YOUR TASK
Each line in these records that contains "beliebig" counts once. Give the number only.

Plain-text document sources
• • • • • • •

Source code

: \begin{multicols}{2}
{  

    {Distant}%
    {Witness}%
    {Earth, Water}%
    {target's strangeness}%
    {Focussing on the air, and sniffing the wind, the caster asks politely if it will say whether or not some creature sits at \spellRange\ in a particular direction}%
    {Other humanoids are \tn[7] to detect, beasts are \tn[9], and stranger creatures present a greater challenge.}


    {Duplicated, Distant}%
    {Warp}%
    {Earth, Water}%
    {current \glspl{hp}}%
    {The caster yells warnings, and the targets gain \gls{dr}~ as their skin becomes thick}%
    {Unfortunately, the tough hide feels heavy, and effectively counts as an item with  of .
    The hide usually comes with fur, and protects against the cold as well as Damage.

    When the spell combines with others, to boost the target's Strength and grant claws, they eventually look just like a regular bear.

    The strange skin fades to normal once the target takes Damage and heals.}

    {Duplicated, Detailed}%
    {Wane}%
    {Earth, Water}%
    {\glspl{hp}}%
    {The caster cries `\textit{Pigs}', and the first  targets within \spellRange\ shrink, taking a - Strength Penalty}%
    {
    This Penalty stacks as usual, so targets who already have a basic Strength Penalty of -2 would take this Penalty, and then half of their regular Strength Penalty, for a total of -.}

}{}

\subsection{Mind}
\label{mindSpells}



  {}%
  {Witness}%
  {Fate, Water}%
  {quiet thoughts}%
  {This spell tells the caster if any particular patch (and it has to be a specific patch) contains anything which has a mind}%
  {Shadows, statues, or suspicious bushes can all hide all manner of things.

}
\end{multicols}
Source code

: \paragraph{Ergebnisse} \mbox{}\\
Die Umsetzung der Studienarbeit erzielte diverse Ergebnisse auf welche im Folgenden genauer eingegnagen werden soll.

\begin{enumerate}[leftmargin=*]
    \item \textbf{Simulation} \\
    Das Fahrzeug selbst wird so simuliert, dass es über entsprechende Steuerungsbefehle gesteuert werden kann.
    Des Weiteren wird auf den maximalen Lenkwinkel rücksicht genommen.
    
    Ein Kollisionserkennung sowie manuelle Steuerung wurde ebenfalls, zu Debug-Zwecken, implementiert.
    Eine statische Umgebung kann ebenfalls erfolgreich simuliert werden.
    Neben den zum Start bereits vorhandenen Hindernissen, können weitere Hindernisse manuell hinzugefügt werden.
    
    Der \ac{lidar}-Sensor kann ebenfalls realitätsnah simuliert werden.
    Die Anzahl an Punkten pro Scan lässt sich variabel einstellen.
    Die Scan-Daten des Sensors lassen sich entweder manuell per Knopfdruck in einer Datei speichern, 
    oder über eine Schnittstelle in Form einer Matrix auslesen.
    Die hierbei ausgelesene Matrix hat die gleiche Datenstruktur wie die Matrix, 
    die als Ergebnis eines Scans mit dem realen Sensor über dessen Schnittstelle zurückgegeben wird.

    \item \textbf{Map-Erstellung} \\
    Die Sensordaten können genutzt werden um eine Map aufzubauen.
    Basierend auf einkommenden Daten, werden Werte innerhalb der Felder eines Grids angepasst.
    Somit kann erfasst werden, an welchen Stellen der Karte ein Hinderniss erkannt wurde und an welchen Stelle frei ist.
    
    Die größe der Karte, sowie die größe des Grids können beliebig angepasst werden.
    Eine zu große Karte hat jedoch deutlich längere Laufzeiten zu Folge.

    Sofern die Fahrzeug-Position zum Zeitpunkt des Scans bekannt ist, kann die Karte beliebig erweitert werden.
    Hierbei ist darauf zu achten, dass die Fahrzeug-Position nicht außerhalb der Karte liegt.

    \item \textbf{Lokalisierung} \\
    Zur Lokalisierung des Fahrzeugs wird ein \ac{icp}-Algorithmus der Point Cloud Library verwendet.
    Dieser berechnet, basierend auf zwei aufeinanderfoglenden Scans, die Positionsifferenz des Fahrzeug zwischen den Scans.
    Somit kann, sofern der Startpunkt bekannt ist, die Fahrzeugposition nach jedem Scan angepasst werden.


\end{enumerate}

• • • • • • •

SOLUTION
2